La “guerra” que tuve para que no me consideraran una loca fue lo más duro. La suerte es que yo me sentí en todo momento muy fuerte psicológica y espiritualmente hablando. Sufrí una presión terrible social y por parte de los médicos. Mi marido y mi familia, sin embargo, me escuchaban y respetaban porque les parecía coherente lo que les explicaba. Veían que tenía lógica lo que decía. Tuve Fe en Dios y en la capacidad del sistema inmune para curarse. Si nuestro cuerpo es tan sabio que se auto regenera lo que tengo que hacer es ayudarlo a que lo haga. Y eso fue lo que hice.

Empecé a investigar. Me conectaron con una vecina que comenzó a traerme libros que me hicieron reconectar conmigo misma. Recuerdo leer Morir para ser yo, de Anita Morjani que me hizo un click en la cabeza, también otro que se llama El laboratorio interior; y empecé a buscar algo que pudiera sostener mis teorías. Era difícil. Hasta que encontré un médico español, Martí Bosch, que explicaba claramente y desde la ciencia lo que yo decía. De repente vi el cielo abierto, ya no me encontraba tan sola en mi idea sobre la dieta alcalina.

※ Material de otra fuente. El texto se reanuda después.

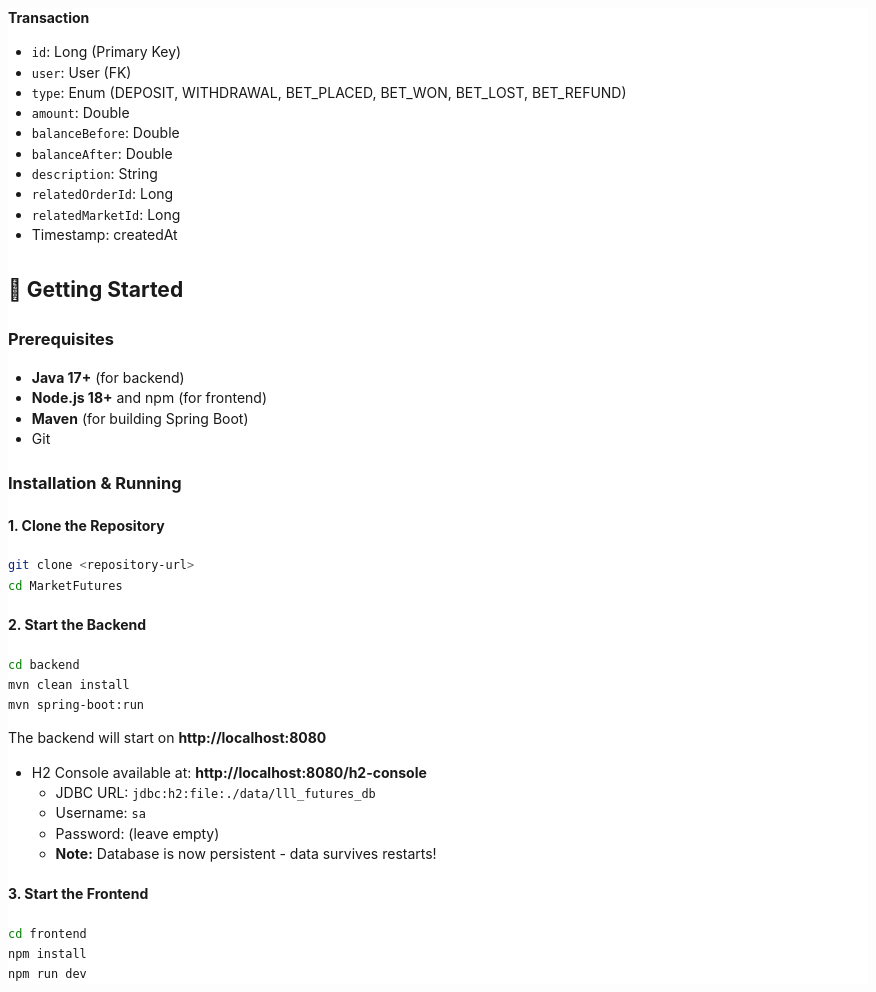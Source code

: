 **Transaction**
- `id`: Long (Primary Key)
- `user`: User (FK)
- `type`: Enum (DEPOSIT, WITHDRAWAL, BET_PLACED, BET_WON, BET_LOST, BET_REFUND)
- `amount`: Double
- `balanceBefore`: Double
- `balanceAfter`: Double
- `description`: String
- `relatedOrderId`: Long
- `relatedMarketId`: Long
- Timestamp: createdAt

## 🚀 Getting Started

### Prerequisites

- **Java 17+** (for backend)
- **Node.js 18+** and npm (for frontend)
- **Maven** (for building Spring Boot)
- Git

### Installation & Running

#### 1. Clone the Repository

```bash
git clone <repository-url>
cd MarketFutures
```

#### 2. Start the Backend

```bash
cd backend
mvn clean install
mvn spring-boot:run
```

The backend will start on **http://localhost:8080**

- H2 Console available at: **http://localhost:8080/h2-console**
  - JDBC URL: `jdbc:h2:file:./data/lll_futures_db`
  - Username: `sa`
  - Password: (leave empty)
  - **Note:** Database is now persistent - data survives restarts!

#### 3. Start the Frontend

```bash
cd frontend
npm install
npm run dev
```
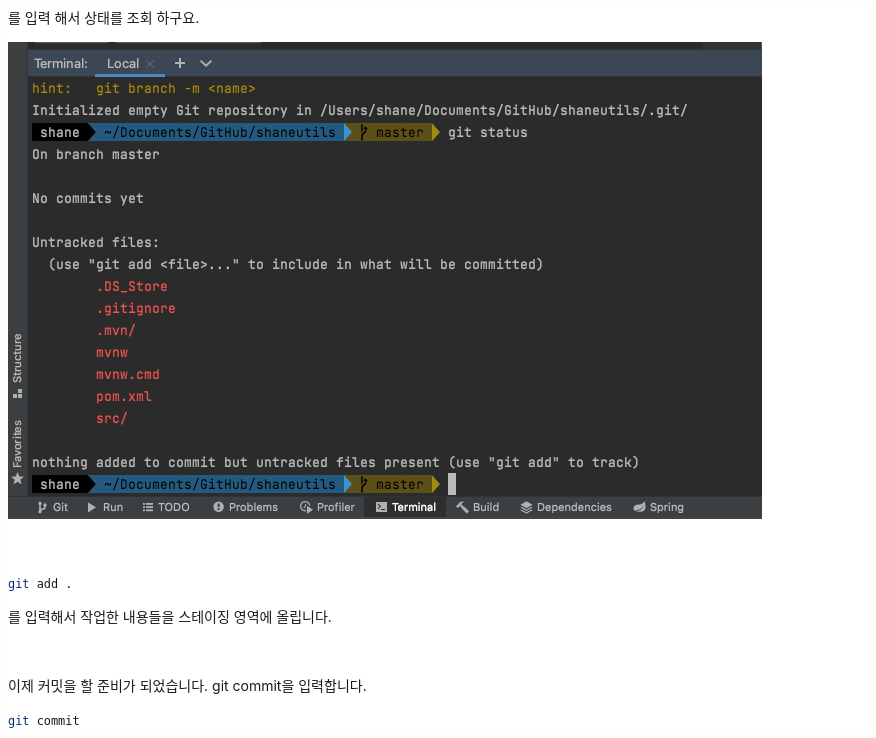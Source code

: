 를 입력 해서 상태를 조회 하구요.

![image-20210912103711395](https://raw.githubusercontent.com/Shane-Park/markdownBlog/master/devops/git/jitpack.assets/image-20210912103711395.png)

​	

```bash
git add .
```

를 입력해서 작업한 내용들을 스테이징 영역에 올립니다.

​			

이제 커밋을 할 준비가 되었습니다. git commit을 입력합니다.

```bash
git commit
```
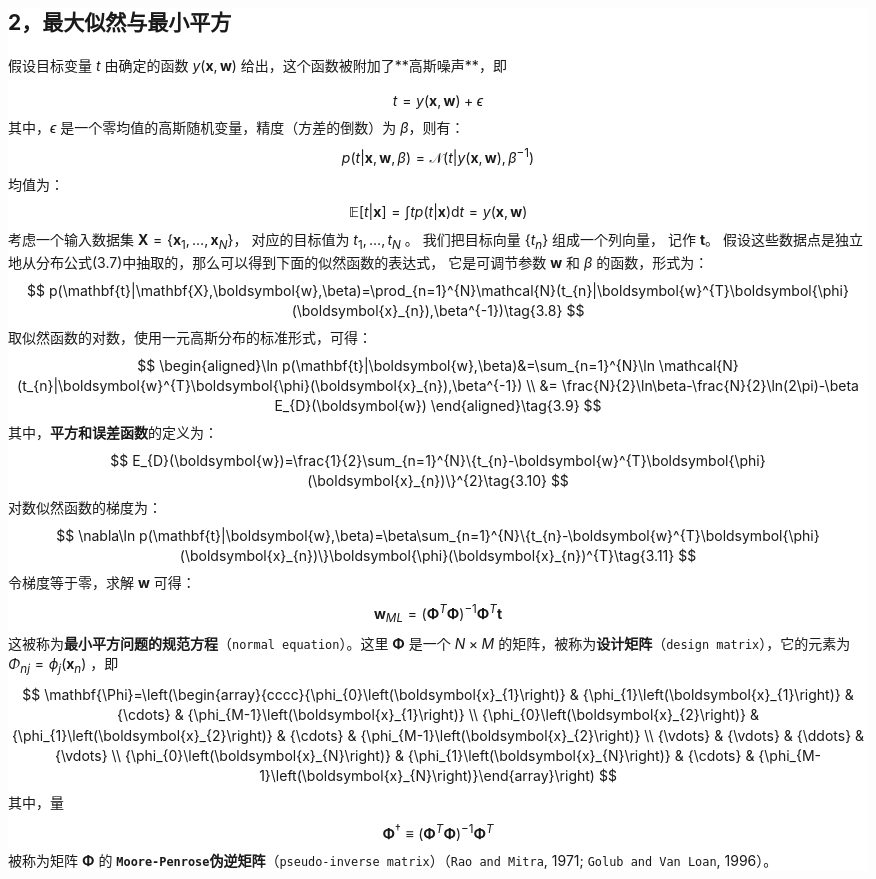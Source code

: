 ## 2，最⼤似然与最⼩平⽅

假设⽬标变量 $t$ 由确定的函数 $y(\boldsymbol{x},\boldsymbol{w})$ 给出，这个函数被附加了**⾼斯噪声**，即

$$
t=y(\boldsymbol{x},\boldsymbol{w})+\epsilon
$$
其中，$\epsilon$ 是⼀个零均值的⾼斯随机变量，精度（⽅差的倒数）为 $\beta$，则有：
$$
p(t|\boldsymbol{x},\boldsymbol{w},\beta)=\mathcal{N}(t|y(\boldsymbol{x},\boldsymbol{w}),\beta^{-1})\tag{3.7}
$$
均值为：
$$
\mathbb{E}[t|\boldsymbol{x}]=\int tp(t|\boldsymbol{x})\mathrm{d}t=y(\boldsymbol{x},\boldsymbol{w})
$$
考虑⼀个输⼊数据集 $\mathbf{X}=\{\boldsymbol{x}_1,\dots, \boldsymbol{x}_N\}$， 对应的⽬标值为 $t_1,\dots , t_N$ 。 我们把⽬标向量 $\{t_n\}$ 组成⼀个列向量， 记作 $\mathbf{t}$。 假设这些数据点是独⽴地从分布公式(3.7)中抽取的，那么可以得到下⾯的似然函数的表达式， 它是可调节参数 $\boldsymbol{w}$ 和 $\beta$ 的函数，形式为：
$$
p(\mathbf{t}|\mathbf{X},\boldsymbol{w},\beta)=\prod_{n=1}^{N}\mathcal{N}(t_{n}|\boldsymbol{w}^{T}\boldsymbol{\phi}(\boldsymbol{x}_{n}),\beta^{-1})\tag{3.8}
$$
取似然函数的对数，使⽤⼀元⾼斯分布的标准形式，可得：
$$
\begin{aligned}\ln p(\mathbf{t}|\boldsymbol{w},\beta)&=\sum_{n=1}^{N}\ln \mathcal{N}(t_{n}|\boldsymbol{w}^{T}\boldsymbol{\phi}(\boldsymbol{x}_{n}),\beta^{-1}) \\ &= \frac{N}{2}\ln\beta-\frac{N}{2}\ln(2\pi)-\beta E_{D}(\boldsymbol{w}) \end{aligned}\tag{3.9}
$$
其中，**平⽅和误差函数**的定义为：
$$
E_{D}(\boldsymbol{w})=\frac{1}{2}\sum_{n=1}^{N}\{t_{n}-\boldsymbol{w}^{T}\boldsymbol{\phi}(\boldsymbol{x}_{n})\}^{2}\tag{3.10}
$$
对数似然函数的梯度为：
$$
\nabla\ln p(\mathbf{t}|\boldsymbol{w},\beta)=\beta\sum_{n=1}^{N}\{t_{n}-\boldsymbol{w}^{T}\boldsymbol{\phi}(\boldsymbol{x}_{n})\}\boldsymbol{\phi}(\boldsymbol{x}_{n})^{T}\tag{3.11}
$$
令梯度等于零，求解 $\boldsymbol{w}$ 可得：
$$
\boldsymbol{w}_{ML}=(\boldsymbol{\Phi}^{T}\boldsymbol{\Phi})^{-1}\boldsymbol{\Phi}^{T}\mathbf{t}\tag{3.12}
$$
这被称为**最⼩平⽅问题的规范⽅程**（`normal equation`）。这⾥ $\boldsymbol{\Phi}$ 是⼀个 $N \times M$ 的矩阵，被称为**设计矩阵**（`design matrix`），它的元素为 $\Phi_{nj}=\phi_{j}(\boldsymbol{x}_{n})$ ，即
$$
\mathbf{\Phi}=\left(\begin{array}{cccc}{\phi_{0}\left(\boldsymbol{x}_{1}\right)} & {\phi_{1}\left(\boldsymbol{x}_{1}\right)} & {\cdots} & {\phi_{M-1}\left(\boldsymbol{x}_{1}\right)} \\ {\phi_{0}\left(\boldsymbol{x}_{2}\right)} & {\phi_{1}\left(\boldsymbol{x}_{2}\right)} & {\cdots} & {\phi_{M-1}\left(\boldsymbol{x}_{2}\right)} \\ {\vdots} & {\vdots} & {\ddots} & {\vdots} \\ {\phi_{0}\left(\boldsymbol{x}_{N}\right)} & {\phi_{1}\left(\boldsymbol{x}_{N}\right)} & {\cdots} & {\phi_{M-1}\left(\boldsymbol{x}_{N}\right)}\end{array}\right)
$$
其中，量
$$
\mathbf{\Phi}^{\dagger} \equiv\left(\mathbf{\Phi}^{T} \mathbf{\Phi}\right)^{-1} \mathbf{\Phi}^{T}
$$
被称为矩阵 $\mathbf{\Phi}$ 的 **`Moore-Penrose`伪逆矩阵**（`pseudo-inverse matrix`）（`Rao and Mitra`, 1971; `Golub and Van Loan`, 1996）。
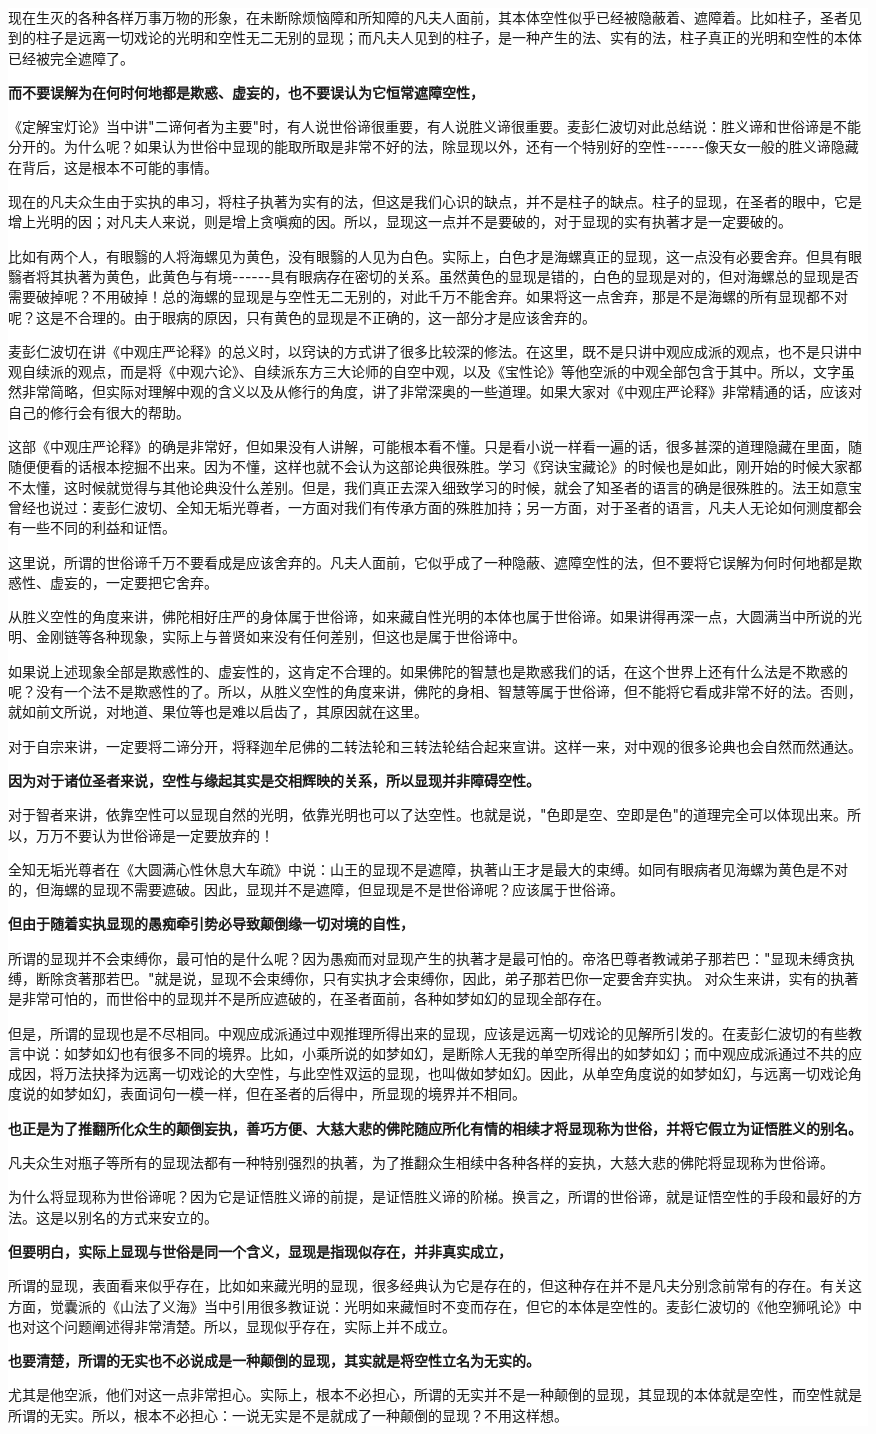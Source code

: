 现在生灭的各种各样万事万物的形象，在未断除烦恼障和所知障的凡夫人面前，其本体空性似乎已经被隐蔽着、遮障着。比如柱子，圣者见到的柱子是远离一切戏论的光明和空性无二无别的显现；而凡夫人见到的柱子，是一种产生的法、实有的法，柱子真正的光明和空性的本体已经被完全遮障了。

**而不要误解为在何时何地都是欺惑、虚妄的，也不要误认为它恒常遮障空性，**

《定解宝灯论》当中讲"二谛何者为主要"时，有人说世俗谛很重要，有人说胜义谛很重要。麦彭仁波切对此总结说：胜义谛和世俗谛是不能分开的。为什么呢？如果认为世俗中显现的能取所取是非常不好的法，除显现以外，还有一个特别好的空性------像天女一般的胜义谛隐藏在背后，这是根本不可能的事情。

现在的凡夫众生由于实执的串习，将柱子执著为实有的法，但这是我们心识的缺点，并不是柱子的缺点。柱子的显现，在圣者的眼中，它是增上光明的因；对凡夫人来说，则是增上贪嗔痴的因。所以，显现这一点并不是要破的，对于显现的实有执著才是一定要破的。

比如有两个人，有眼翳的人将海螺见为黄色，没有眼翳的人见为白色。实际上，白色才是海螺真正的显现，这一点没有必要舍弃。但具有眼翳者将其执著为黄色，此黄色与有境------具有眼病存在密切的关系。虽然黄色的显现是错的，白色的显现是对的，但对海螺总的显现是否需要破掉呢？不用破掉！总的海螺的显现是与空性无二无别的，对此千万不能舍弃。如果将这一点舍弃，那是不是海螺的所有显现都不对呢？这是不合理的。由于眼病的原因，只有黄色的显现是不正确的，这一部分才是应该舍弃的。

麦彭仁波切在讲《中观庄严论释》的总义时，以窍诀的方式讲了很多比较深的修法。在这里，既不是只讲中观应成派的观点，也不是只讲中观自续派的观点，而是将《中观六论》、自续派东方三大论师的自空中观，以及《宝性论》等他空派的中观全部包含于其中。所以，文字虽然非常简略，但实际对理解中观的含义以及从修行的角度，讲了非常深奥的一些道理。如果大家对《中观庄严论释》非常精通的话，应该对自己的修行会有很大的帮助。

这部《中观庄严论释》的确是非常好，但如果没有人讲解，可能根本看不懂。只是看小说一样看一遍的话，很多甚深的道理隐藏在里面，随随便便看的话根本挖掘不出来。因为不懂，这样也就不会认为这部论典很殊胜。学习《窍诀宝藏论》的时候也是如此，刚开始的时候大家都不太懂，这时候就觉得与其他论典没什么差别。但是，我们真正去深入细致学习的时候，就会了知圣者的语言的确是很殊胜的。法王如意宝曾经也说过：麦彭仁波切、全知无垢光尊者，一方面对我们有传承方面的殊胜加持；另一方面，对于圣者的语言，凡夫人无论如何测度都会有一些不同的利益和证悟。

这里说，所谓的世俗谛千万不要看成是应该舍弃的。凡夫人面前，它似乎成了一种隐蔽、遮障空性的法，但不要将它误解为何时何地都是欺惑性、虚妄的，一定要把它舍弃。

从胜义空性的角度来讲，佛陀相好庄严的身体属于世俗谛，如来藏自性光明的本体也属于世俗谛。如果讲得再深一点，大圆满当中所说的光明、金刚链等各种现象，实际上与普贤如来没有任何差别，但这也是属于世俗谛中。

如果说上述现象全部是欺惑性的、虚妄性的，这肯定不合理的。如果佛陀的智慧也是欺惑我们的话，在这个世界上还有什么法是不欺惑的呢？没有一个法不是欺惑性的了。所以，从胜义空性的角度来讲，佛陀的身相、智慧等属于世俗谛，但不能将它看成非常不好的法。否则，就如前文所说，对地道、果位等也是难以启齿了，其原因就在这里。

对于自宗来讲，一定要将二谛分开，将释迦牟尼佛的二转法轮和三转法轮结合起来宣讲。这样一来，对中观的很多论典也会自然而然通达。

**因为对于诸位圣者来说，空性与缘起其实是交相辉映的关系，所以显现并非障碍空性。**

对于智者来讲，依靠空性可以显现自然的光明，依靠光明也可以了达空性。也就是说，"色即是空、空即是色"的道理完全可以体现出来。所以，万万不要认为世俗谛是一定要放弃的！

全知无垢光尊者在《大圆满心性休息大车疏》中说：山王的显现不是遮障，执著山王才是最大的束缚。如同有眼病者见海螺为黄色是不对的，但海螺的显现不需要遮破。因此，显现并不是遮障，但显现是不是世俗谛呢？应该属于世俗谛。

**但由于随着实执显现的愚痴牵引势必导致颠倒缘一切对境的自性，**

所谓的显现并不会束缚你，最可怕的是什么呢？因为愚痴而对显现产生的执著才是最可怕的。帝洛巴尊者教诫弟子那若巴："显现未缚贪执缚，断除贪著那若巴。"就是说，显现不会束缚你，只有实执才会束缚你，因此，弟子那若巴你一定要舍弃实执。 对众生来讲，实有的执著是非常可怕的，而世俗中的显现并不是所应遮破的，在圣者面前，各种如梦如幻的显现全部存在。

但是，所谓的显现也是不尽相同。中观应成派通过中观推理所得出来的显现，应该是远离一切戏论的见解所引发的。在麦彭仁波切的有些教言中说：如梦如幻也有很多不同的境界。比如，小乘所说的如梦如幻，是断除人无我的单空所得出的如梦如幻；而中观应成派通过不共的应成因，将万法抉择为远离一切戏论的大空性，与此空性双运的显现，也叫做如梦如幻。因此，从单空角度说的如梦如幻，与远离一切戏论角度说的如梦如幻，表面词句一模一样，但在圣者的后得中，所显现的境界并不相同。

**也正是为了推翻所化众生的颠倒妄执，善巧方便、大慈大悲的佛陀随应所化有情的相续才将显现称为世俗，并将它假立为证悟胜义的别名。**

凡夫众生对瓶子等所有的显现法都有一种特别强烈的执著，为了推翻众生相续中各种各样的妄执，大慈大悲的佛陀将显现称为世俗谛。

为什么将显现称为世俗谛呢？因为它是证悟胜义谛的前提，是证悟胜义谛的阶梯。换言之，所谓的世俗谛，就是证悟空性的手段和最好的方法。这是以别名的方式来安立的。

**但要明白，实际上显现与世俗是同一个含义，显现是指现似存在，并非真实成立，**

所谓的显现，表面看来似乎存在，比如如来藏光明的显现，很多经典认为它是存在的，但这种存在并不是凡夫分别念前常有的存在。有关这方面，觉囊派的《山法了义海》当中引用很多教证说：光明如来藏恒时不变而存在，但它的本体是空性的。麦彭仁波切的《他空狮吼论》中也对这个问题阐述得非常清楚。所以，显现似乎存在，实际上并不成立。

**也要清楚，所谓的无实也不必说成是一种颠倒的显现，其实就是将空性立名为无实的。**

尤其是他空派，他们对这一点非常担心。实际上，根本不必担心，所谓的无实并不是一种颠倒的显现，其显现的本体就是空性，而空性就是所谓的无实。所以，根本不必担心：一说无实是不是就成了一种颠倒的显现？不用这样想。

Comencé a estudiar a fondo la dieta alcalina y ponerla en práctica, a hacer meditación y a viajar mucho menos. Decidí poner el foco en mí. Tomé una herramienta poderosa: estar agradecida todo el tiempo a la oportunidad de vivir. Sentía que la vida me había dado una ocasión que no pensaba desperdiciar.

Pasaron los meses con esta dinámica que llevé a cabo lógicamente con la ayuda y el apoyo de los míos, especialmente de mi marido. En un principio le pedí que siguiera haciendo su vida, es decir, viajes a Europa constantemente. Al año de mi intervención publiqué en Facebook todos los detalles. Un post que fue compartido por más de 250 mil personas en menos de media hora. Fue una conmoción.

A los seis meses envié mis estudios a Houston y cuando recibí los resultados estando yo en Francia de vacaciones, los médicos no querían analizarlos. Tuve que llamar a mi médico de cabecera para que me los contara y cuando me comunicó por fin qué decía aquello me sentí plena, feliz, emocionada. Estaba curada. Totalmente. Lo único que había hecho era alcalinizar mi cuerpo constantemente para que las células patógenas murieran por inanición y lo había logrado. Era una doble alegría, por un lado lograrlo y por el otro demostrarle a los míos que tenía razón y que al fin podían estar tranquilos porque, lógicamente, aunque siempre me respetaron y apoyaron, tenían sus miedos, carecían de la certeza que yo sí tenía.

Este libro que tienes entre manos es la historia que yo viví. No pretendo con ello convertirme en una gurú de nada. Tan solo comparto mi experiencia demostrable y esperanzadora. A lo largo de estas páginas quiero compartir con el lector las herramientas válidas que hicieron posible mi curación. No es milagro. Es ciencia. A pesar de que yo lo hice de manera intuitiva y apoyada por la Fe, me ocupé todos estos años de encontrar las evidencias científicas de todo aquello que hice.

Este libro cuenta mi historia. Con él no pretendo más que abrir una ventana de esperanza. No quiero imponer nada ni convencer a nadie de nada sino compartir mi testimonio por si alguien le sirve de ayuda. Convencer a alguien de algo es, para mí, faltarle al respeto. Cada persona tiene su propio proceso y así como me respetaron a mí hago lo mismo con los demás. La mente es muy poderosa.